Fostering certain attitudes, especially humility and vulnerability, help build collaborative relating. When persons recognize that they are not all knowing, they see life as a journey of continued learning and integration in which others are essential. Individuals experience the richness of involvement and being vulnerable as they expose what they know and do not know. Trusting one another enables the vulnerability essential for co-laboring
In addition to these attitudes, Peter Senge and his associates, as described in The Fifth Discipline, recognize the importance of developing co-laboring skills. Advocacy and inquiry are two skills essential in creating collaborative environments. It is not enough to have learned these two skills. To be successful in co-laboring, individuals must know how to balance presenting one’s views (advocacy) and how to search out the perspectives and knowledge of others (inquiry). For example, when there are differing perspectives in a community on how to proceed with decisions about the use of property or a building, it is important for each person/group to state clearly their position, including their underlying reasons and feelings. In addition, when each person/group actively seeks to understand what others are thinking and feeling, more information is available to all involved, and underlying feelings (e.g.,fear or sadness), often hidden motivators, are also able to be addressed.
Many of us have learned how to express our perspectives, to advocate. Some have been especially encouraged to present and argue strongly for their views, while others have more likely been encouraged to inquire. Each person has learned a natural tendency toward either advocacy or inquiry. Helpful advocacy is not simply expressing what you think. It also includes making your thinking process visible by sharing your assumptions and making explicit your reasoning and your feelings. Although individuals are more vulnerable when their underlying thinking and feelings are“exposed,” they help advance everyone’s learning when they provide more information about how they have come to their conclusions.

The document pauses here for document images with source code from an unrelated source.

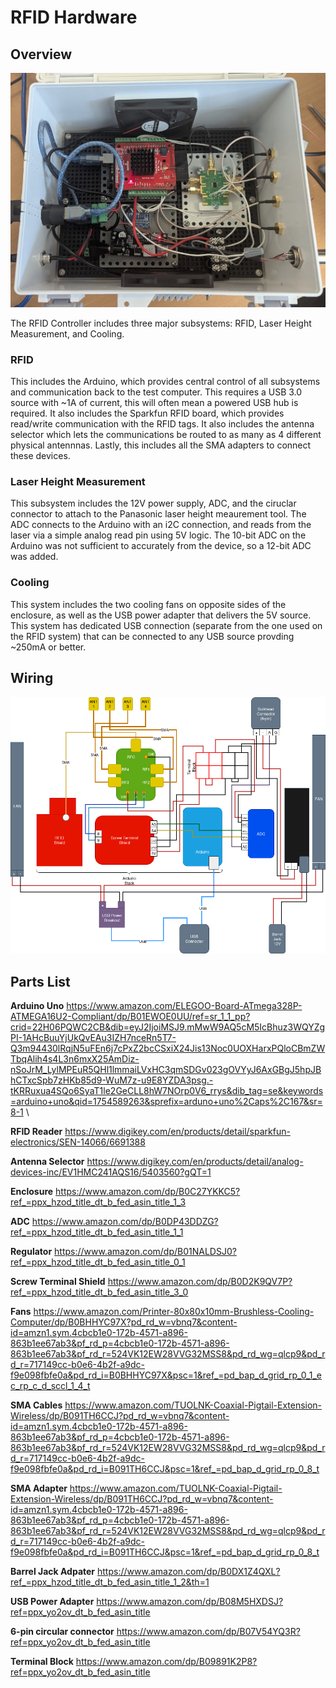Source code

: # RFID Hardware #

## Overview ##
![hardware](https://github.com/notkevinjohn/RFIDController/blob/master/images/Hardware_Inside.jpg)

The RFID Controller includes three major subsystems: RFID, Laser Height Measurement, and Cooling. 

### RFID ###
This includes the Arduino, which provides central control of all subsystems and communication back to the test computer. This requires a USB 3.0 source with ~1A of current, this will often mean a powered USB hub is required. It also includes the Sparkfun RFID board, which provides read/write communication with the RFID tags. It also includes the antenna selector which lets the communications be routed to as many as 4 different physical antennnas. Lastly, this includes all the SMA adapters to connect these devices. 

### Laser Height Measurement ###
This subsystem includes the 12V power supply, ADC, and the ciruclar connector to attach to the Panasonic laser height meaurement tool. The ADC connects to the Arduino with an i2C connection, and reads from the laser via a simple analog read pin using 5V logic. The 10-bit ADC on the Arduino was not sufficient to accurately from the device, so a 12-bit ADC was added. 

### Cooling ###
This system includes the two cooling fans on opposite sides of the enclosure, as well as the USB power adapter that delivers the 5V source. This system has dedicated USB connection (separate from the one used on the RFID system) that can be connected to any USB source provding ~250mA or better. 

## Wiring ##
![wiring guide](https://github.com/notkevinjohn/RFIDController/blob/master/images/wiringDiagram.png)



## Parts List ##
**Arduino Uno**  https://www.amazon.com/ELEGOO-Board-ATmega328P-ATMEGA16U2-Compliant/dp/B01EWOE0UU/ref=sr_1_1_pp?crid=22H06PQWC2CB&dib=eyJ2IjoiMSJ9.mMwW9AQ5cM5IcBhuz3WQYZgPI-1AHcBuuYjUkQvEAu3IZH7nceRn5T7-Q3m94430lRqjN5uFEn6j7cPxZ2bcCSxiX24Jis13Noc0UOXHarxPQloCBmZWTbqAlih4s4L3n6mxX25AmDiz-nSoJrM_LylMPEuR5QHl1lmmaiLVxHC3qmSDGv023gOVYyJ6AxGBgJ5hpJBhCTxcSpb7zHKb85d9-WuM7z-u9E8YZDA3psg.-tKRRuxua4SQo6SyaT1le2GeCLL8hW7NOrp0V6_rrys&dib_tag=se&keywords=arduino+uno&qid=1754589263&sprefix=arduno+uno%2Caps%2C167&sr=8-1 \
 
**RFID Reader**
https://www.digikey.com/en/products/detail/sparkfun-electronics/SEN-14066/6691388

**Antenna Selector**
https://www.digikey.com/en/products/detail/analog-devices-inc/EV1HMC241AQS16/5403560?gQT=1

**Enclosure**
https://www.amazon.com/dp/B0C27YKKC5?ref_=ppx_hzod_title_dt_b_fed_asin_title_1_3

**ADC**
https://www.amazon.com/dp/B0DP43DDZG?ref_=ppx_hzod_title_dt_b_fed_asin_title_1_1

**Regulator** 
https://www.amazon.com/dp/B01NALDSJ0?ref_=ppx_hzod_title_dt_b_fed_asin_title_0_1

**Screw Terminal Shield**
https://www.amazon.com/dp/B0D2K9QV7P?ref_=ppx_hzod_title_dt_b_fed_asin_title_3_0

**Fans**
https://www.amazon.com/Printer-80x80x10mm-Brushless-Cooling-Computer/dp/B0BHHYC97X?pd_rd_w=vbnq7&content-id=amzn1.sym.4cbcb1e0-172b-4571-a896-863b1ee67ab3&pf_rd_p=4cbcb1e0-172b-4571-a896-863b1ee67ab3&pf_rd_r=524VK12EW28VVG32MSS8&pd_rd_wg=qlcp9&pd_rd_r=717149cc-b0e6-4b2f-a9dc-f9e098fbfe0a&pd_rd_i=B0BHHYC97X&psc=1&ref_=pd_bap_d_grid_rp_0_1_ec_rp_c_d_sccl_1_4_t

**SMA Cables**
https://www.amazon.com/TUOLNK-Coaxial-Pigtail-Extension-Wireless/dp/B091TH6CCJ?pd_rd_w=vbnq7&content-id=amzn1.sym.4cbcb1e0-172b-4571-a896-863b1ee67ab3&pf_rd_p=4cbcb1e0-172b-4571-a896-863b1ee67ab3&pf_rd_r=524VK12EW28VVG32MSS8&pd_rd_wg=qlcp9&pd_rd_r=717149cc-b0e6-4b2f-a9dc-f9e098fbfe0a&pd_rd_i=B091TH6CCJ&psc=1&ref_=pd_bap_d_grid_rp_0_8_t

**SMA Adapter**
https://www.amazon.com/TUOLNK-Coaxial-Pigtail-Extension-Wireless/dp/B091TH6CCJ?pd_rd_w=vbnq7&content-id=amzn1.sym.4cbcb1e0-172b-4571-a896-863b1ee67ab3&pf_rd_p=4cbcb1e0-172b-4571-a896-863b1ee67ab3&pf_rd_r=524VK12EW28VVG32MSS8&pd_rd_wg=qlcp9&pd_rd_r=717149cc-b0e6-4b2f-a9dc-f9e098fbfe0a&pd_rd_i=B091TH6CCJ&psc=1&ref_=pd_bap_d_grid_rp_0_8_t

**Barrel Jack Adpater**
https://www.amazon.com/dp/B0DX1Z4QXL?ref_=ppx_hzod_title_dt_b_fed_asin_title_1_2&th=1

**USB Power Adapter**
https://www.amazon.com/dp/B08M5HXDSJ?ref=ppx_yo2ov_dt_b_fed_asin_title

**6-pin circular connector**
https://www.amazon.com/dp/B07V54YQ3R?ref=ppx_yo2ov_dt_b_fed_asin_title

**Terminal Block**
https://www.amazon.com/dp/B09891K2P8?ref=ppx_yo2ov_dt_b_fed_asin_title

Advocacy is dysfunctional when someone states his or her perspective and then refuses to assist others to understand this perspective.
Inquiry happens when we seek to understand another person’s perspective, by asking them to “share with us how you see it.” Inquiry is also practiced when we ask others to explore and test our perspective, assumptions and data. The latter requires the ability to hold loosely one’s cherished opinions and perspectives, trusting that more creative and insightful perspectives will emerge by working together. Inquiry is dysfunctional when there is relentless interrogating without caring for the person or when the questions become intrusive and invade another’s personal privacy.
Organizational change and better relationships can be fostered by a commitment to collaboration through balancing both advocacy and inquiry. These skills are particularly helpful when a group is considering complex questions/issues that require creative and even novel responses. Given the time and the world in which we live, can we afford not to learn how to be more collaborative, especially by balancing advocacy and inquiry?